OPT southern forecourt
With the completion in 2013 of the multi-award winning White Bay Cruise Terminal at Balmain, our focus moved immediately to the iconic Overseas Passenger Terminal at Circular Quay.
Opened in 1960 and last upgraded in the lead up to the Sydney Olympics, the OPT was in urgent need of work to ensure it, too, continues to deliver a world's-best cruise passenger experience.
This includes the ability to comfortably host some of the largest cruise ships afloat with passenger numbers in some cases exceeding four thousand.
To do this, the OPT upgrade project was designed to greatly improve the facility's efficiency and capacity by streamlining passenger and traffic movement, enhancing passenger amenities and providing more space for trucks arriving with supplies:
In less than 12 months, the terminal was gutted and rebuilt to include:
* a more open and welcoming entrance
* full-height steel and glass façade for natural daylight and ventilation
* a new mezzanine floor for passenger check-in
* new lifts, escalators and a large travelator
* more usable space for baggage
* a larger provisioning hall and wharf-side lay down area
* increased taxi capacity on the elevated Hickson Road.
Ground floor gutted
Ground floor complete
Combined with a 60 metre extension to the wharf face and construction of a new mooring dolphin in Campbell's Cove, the OPT once again is hosting cruise ships, their passengers and crews in a manner befitting one of the world's leading cruise destinations.
Remarkably, cruise ships continued to visit the terminal with minimal disruption while the upgrade and wharf extension projects continued thanks to the very close collaboration between construction and operations staff, border agencies and the cruise industry.
For this we say a sincere thank you to all involved, as well as to our OPT tenants and neighbours for their acceptance and tolerance of the construction activities.
Authur Murch mural back in place
Heritage listed Arthur Murch mural
A major consideration of the upgrade project was the mural, Foundations of Settlement that has dominated the terminal's customs hall since 1963.
Painted by Archibald prize winner and World War II artist, Arthur Murch, the work depicts the raising of the British flag in Sydney Cove on 26 January 1788 and the disembarkation of women, children, baggage and farm equipment over the subsequent ten days.

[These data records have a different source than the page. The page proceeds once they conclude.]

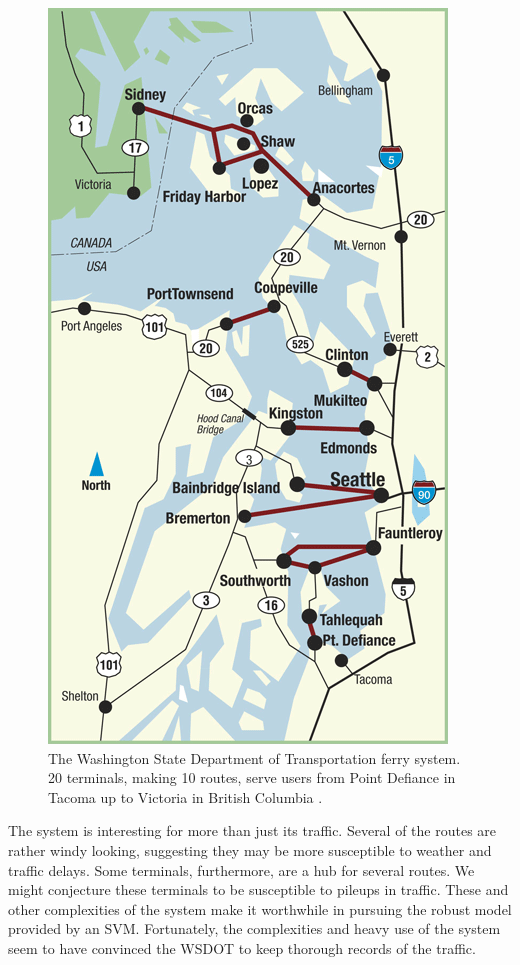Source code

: \documentclass[11pt]{article} %
\begin{document}
\begin{figure}
  \centering
  \includegraphics[scale=.4]{images/route-map-overview.png}
  \caption{The Washington State Department of Transportation ferry system. 20
  terminals, making 10 routes, serve users from Point Defiance in Tacoma up to
  Victoria in British Columbia \cite{wsdotVesselWatch}.}
  \label{fig:ferry_system}
\end{figure}

The system is interesting for more than just its traffic. Several of the routes
are rather windy looking, suggesting they may be more susceptible to weather and
traffic delays. Some terminals, furthermore, are a hub for several routes. We
might conjecture these terminals to be susceptible to pileups in traffic. These 
and other complexities of the system make it worthwhile in pursuing the robust 
model provided by an SVM. Fortunately, the complexities and heavy use of the
system seem to have convinced the WSDOT to keep thorough records of the traffic.
\end{document}

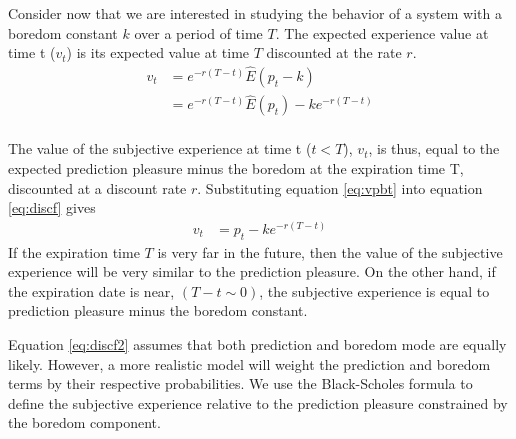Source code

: \documentclass[11pt, onecolumn]{article}
\begin{document}

Consider now that we are interested in studying the behavior of a system with a boredom constant $k$ over a period of time $T$. The expected experience value at time t ($v_t$) is its expected value at time $T$ discounted at the rate $r$.  
\begin{equation}
\begin{split}
    v_t  & =  e^{-r(T-t)}\hat{E}(p_{t} - k)  \\
       & = e^{-r(T-t)}\hat{E}(p_{t}) - k e^{-r(T-t)} \\
\end{split}
\label{eq:discf}
\end{equation}

The value of the subjective experience at time t ($t <T$), $v_t$, is thus, equal to the expected prediction pleasure minus the boredom at the expiration time T, discounted at a discount rate $r$. Substituting equation \ref{eq:vpbt} into equation \ref{eq:discf} gives
\begin{equation}
\begin{split}
    v_t  & =  p_{t} - k e^{-r(T-t)}
\end{split}
\label{eq:discf2}
\end{equation}
If the expiration time $T$ is very far in the future, then the value of the subjective experience will be very similar to the prediction pleasure. On the other hand, if the expiration date is near, $(T-t \sim 0)$, the subjective experience is equal to prediction pleasure minus the boredom constant. 

Equation \ref{eq:discf2} assumes that both prediction and boredom mode are equally likely. However, a more realistic model will weight the prediction and boredom terms by their respective probabilities. We use the Black-Scholes formula to define the subjective experience relative to the prediction pleasure constrained by the boredom component. 
\end{document}

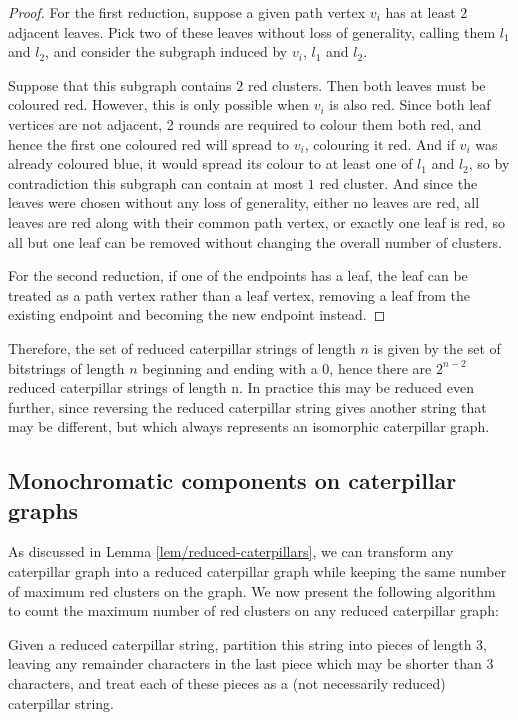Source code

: \documentclass{mpaper}
\begin{document}
\begin{proof}

For the first reduction, suppose a given path vertex $v_i$ has at least $2$ adjacent leaves. Pick two of these leaves without loss of generality, calling them $l_1$ and $l_2$, and consider the subgraph induced by $v_i$, $l_1$ and $l_2$.

Suppose that this subgraph contains $2$ red clusters. Then both leaves must be coloured red. However, this is only possible when $v_i$ is also red. Since both leaf vertices are not adjacent, 2 rounds are required to colour them both red, and hence the first one coloured red will spread to $v_i$, colouring it red. And if $v_i$ was already coloured blue, it would spread its colour to at least one of $l_1$ and $l_2$, so by contradiction this subgraph can contain at most $1$ red cluster. And since the leaves were chosen without any loss of generality, either no leaves are red, all leaves are red along with their common path vertex, or exactly one leaf is red, so all but one leaf can be removed without changing the overall number of clusters.

For the second reduction, if one of the endpoints has a leaf, the leaf can be treated as a path vertex rather than a leaf vertex, removing a leaf from the existing endpoint and becoming the new endpoint instead.
\end{proof}

Therefore, the set of reduced caterpillar strings of length $n$ is given by the set of bitstrings of length $n$ beginning and ending with a $0$, hence there are $2^{n-2}$ reduced caterpillar strings of length n. In practice this may be reduced even further, since reversing the reduced caterpillar string gives another string that may be different, but which always represents an isomorphic caterpillar graph.

\subsection{Monochromatic components on caterpillar graphs}

As discussed in Lemma \ref{lem/reduced-caterpillars}, we can transform any caterpillar graph into a reduced caterpillar graph while keeping the same number of maximum red clusters on the graph. We now present the following algorithm to count the maximum number of red clusters on any reduced caterpillar graph:

Given a reduced caterpillar string, partition this string into pieces of length 3, leaving any remainder characters in the last piece which may be shorter than 3 characters, and treat each of these pieces as a (not necessarily reduced) caterpillar string.
\end{document}
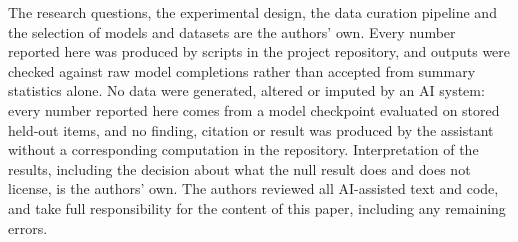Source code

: \documentclass[10pt,twocolumn,letterpaper]{article}
\begin{document}
The research questions, the experimental design, the data curation pipeline and
the selection of models and datasets are the authors' own. Every number
reported here was produced by scripts in the project repository, and outputs
were checked against raw model completions rather than accepted from summary
statistics alone. No data were generated, altered or imputed by an AI system: every number
reported here comes from a model checkpoint evaluated on stored held-out items,
and no finding, citation or result was produced by the assistant without a
corresponding computation in the repository. Interpretation of the results,
including the decision about what the null result does and does not license, is
the authors' own. The authors reviewed all AI-assisted text and code, and take
full responsibility for the content of this paper, including any remaining
errors.

%
%
%
\printbibliography
\end{document}
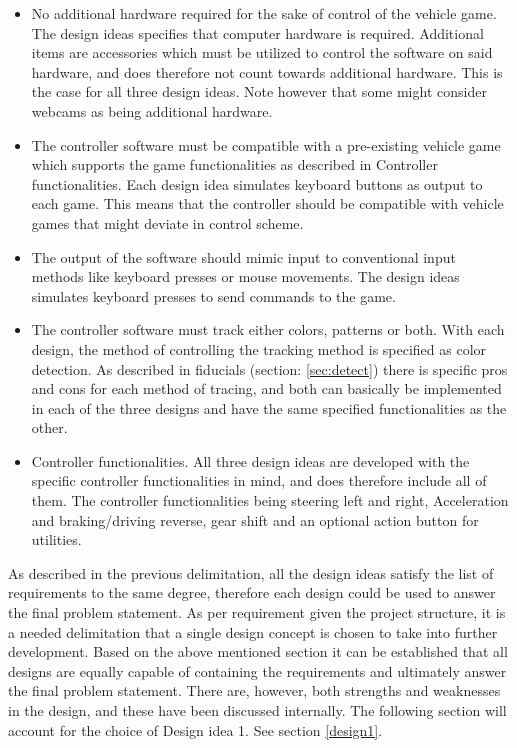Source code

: \begin{itemize}
\item No additional hardware required for the sake of control of the vehicle game.\newline
The design ideas specifies that computer hardware is required. Additional items are accessories which must be utilized to control the software on said hardware, and does therefore not count towards additional hardware. This is the case for all three design ideas. Note however that some might consider webcams as being additional hardware.

\item The controller software must be compatible with a pre-existing vehicle game which supports
the game functionalities as described in Controller functionalities.\newline
Each design idea simulates keyboard buttons as output to each game. This means that the controller should be compatible with vehicle games that might deviate in control scheme.

\item The output of the software should mimic input to conventional input methods like keyboard
presses or mouse movements.\newline
The design ideas simulates keyboard presses to send commands to the game. 

\item The controller software must track either colors, patterns or both.\newline
With each design, the method of controlling the tracking method is specified as color detection. As described in fiducials (section: \ref{sec:detect}) there is specific pros and cons for each method of tracing, and both can basically be implemented in each of the three designs and have the same specified functionalities as the other.

\item Controller functionalities.\newline
All three design ideas are developed with the specific controller functionalities in mind, and does therefore include all of them. The controller functionalities being steering left and right, Acceleration and braking/driving reverse, gear shift and an optional action button for utilities.

\end{itemize}

As described in the previous delimitation, all the design ideas satisfy the list of requirements to the same degree, therefore each design could be used to answer the final problem statement.
As per requirement given the project structure, it is a needed delimitation that a single design concept is chosen to take into further development. Based on the above mentioned section it can be established that all designs are equally capable of containing the requirements and ultimately answer the final problem statement. There are, however, both strengths and weaknesses in the design, and these have been discussed internally. The following section will account for the choice of Design idea 1. See section \ref{design1}.	


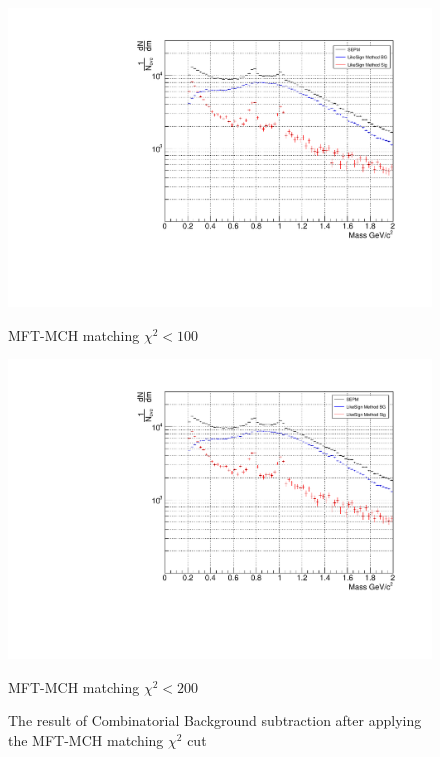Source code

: \begin{figure}[H]
\begin{minipage}{0.45\textwidth}
                \end{minipage}
                \\
                \vspace{1em}
                \begin{minipage}{0.45\textwidth}
                    \centering
                    \includegraphics[width=\textwidth]{fig/3_4_4_CB_chi2_100.pdf}
                    \caption*{MFT-MCH matching $\chi^2 < 100$}
                \end{minipage}
                \hfill
                \begin{minipage}{0.45\textwidth}
                    \centering
                    \includegraphics[width=\textwidth]{fig/3_4_4_CB_chi2_200.pdf}
                    \caption*{MFT-MCH matching $\chi^2 < 200$}
                \end{minipage}
                \caption{The result of Combinatorial Background subtraction after applying the MFT-MCH matching $\chi^2$ cut}
                \label{Analysis:Dimuon:Matching_CB}
            \end{figure}


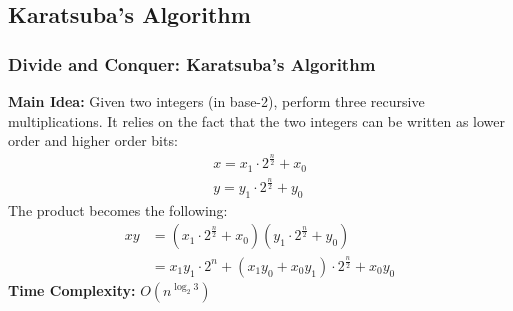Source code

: \documentclass{beamer}
\begin{document}
\subsection{Karatsuba's Algorithm}
\begin{frame}
    \frametitle{Divide and Conquer: Karatsuba's Algorithm}
    \footnotesize
    \textbf{Main Idea:} Given two integers (in base-2), perform three recursive multiplications. It relies on the fact that the two integers can be written as lower order and higher order bits:
    \begin{gather*}
        x = x_1 \cdot 2^{\frac{n}{2}} + x_0 \\
        y = y_1 \cdot 2^\frac{n}{2} + y_0 
    \end{gather*}
    The product becomes the following: 
    \begin{align*}
        xy &= (x_1 \cdot 2^{\frac{n}{2}} + x_0) ( y_1 \cdot 2^\frac{n}{2} + y_0) \\
        &= x_1y_1 \cdot 2^n + (x_1 y_0 + x_0 y_1) \cdot 2^{\frac{n}{2}} + x_0 y_0
    \end{align*}
    \textbf{Time Complexity:} $O(n^{\log_2 3})$
\end{frame}

\begin{frame}
    \IncMargin{2em}
    \begin{algorithm}[H]
        \footnotesize
        \DontPrintSemicolon
        \BlankLine
    \end{algorithm}\DecMargin{2em} 
\end{frame}
\end{document}
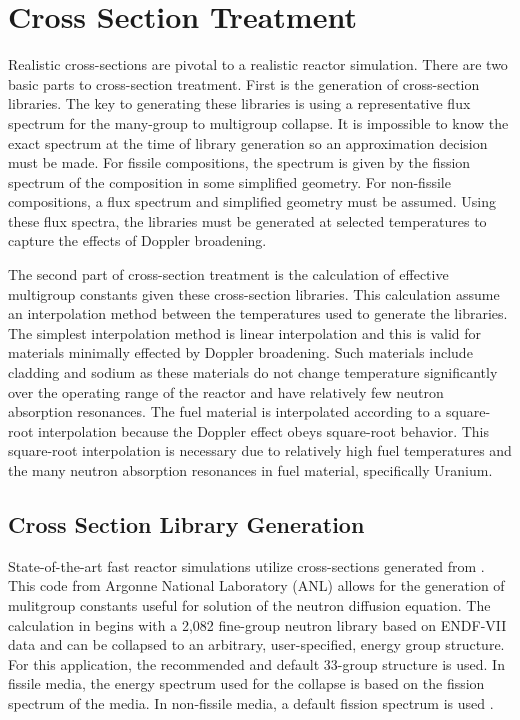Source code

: \section{Cross Section Treatment}
  Realistic cross-sections are pivotal to a realistic reactor simulation. There
  are two basic parts to cross-section treatment. First is the generation of
  cross-section libraries. The key to generating these libraries is using a
  representative flux spectrum for the many-group to multigroup collapse. It is
  impossible to know the exact spectrum at the time of library generation so an
  approximation decision must be made.
  For fissile compositions, the spectrum is given by the
  fission spectrum of the composition in some simplified geometry. For 
  non-fissile compositions, a flux spectrum and simplified geometry must be 
  assumed.  Using these flux spectra, the libraries must be generated at 
  selected temperatures to capture the effects of Doppler broadening.

  The second part of cross-section treatment is the calculation of effective
  multigroup constants given these cross-section libraries. This calculation
  assume an interpolation method between the temperatures used to generate the
  libraries. The simplest interpolation method is linear interpolation and this
  is valid for materials minimally effected by Doppler broadening. Such 
  materials include cladding and sodium as these materials do not change
  temperature significantly over the operating range of the reactor and have
  relatively few neutron absorption resonances. The fuel material is
  interpolated according to a square-root interpolation because the Doppler
  effect obeys square-root behavior. This square-root interpolation is necessary
  due to relatively high fuel temperatures and the many neutron absorption
  resonances in fuel material, specifically Uranium.

  \subsection{Cross Section Library Generation}
    State-of-the-art fast reactor simulations utilize cross-sections generated
    from \mcc. This code from Argonne National Laboratory (ANL) allows for the
    generation of mulitgroup constants useful for solution of the neutron
    diffusion equation. The calculation in \mcc begins with a 2,082 fine-group
    neutron library based on ENDF-VII data and can be collapsed to an
    arbitrary, user-specified, energy group structure. For this application, the
    recommended and default 33-group structure is used. In fissile media, the
    energy spectrum used for the collapse is based on the fission spectrum of
    the media. In non-fissile media, a default  fission spectrum
    is used \cite{mcc}.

Its necessary removal, storage for the duration of the upgrade works and reinstatement to the customs hall was overseen by a suitably qualified art expert.
Once the largest mural in Sydney, Foundations of Settlement is now listed on the Port Authority's Section 170 Heritage and Conservation Register with the following statement of significance:
The Sydney Cove Passenger Terminal played an important role as the first point of entry for immigrants into Australia. Due to its position in the customs hall of the terminal, the mural would have social significance to people arriving.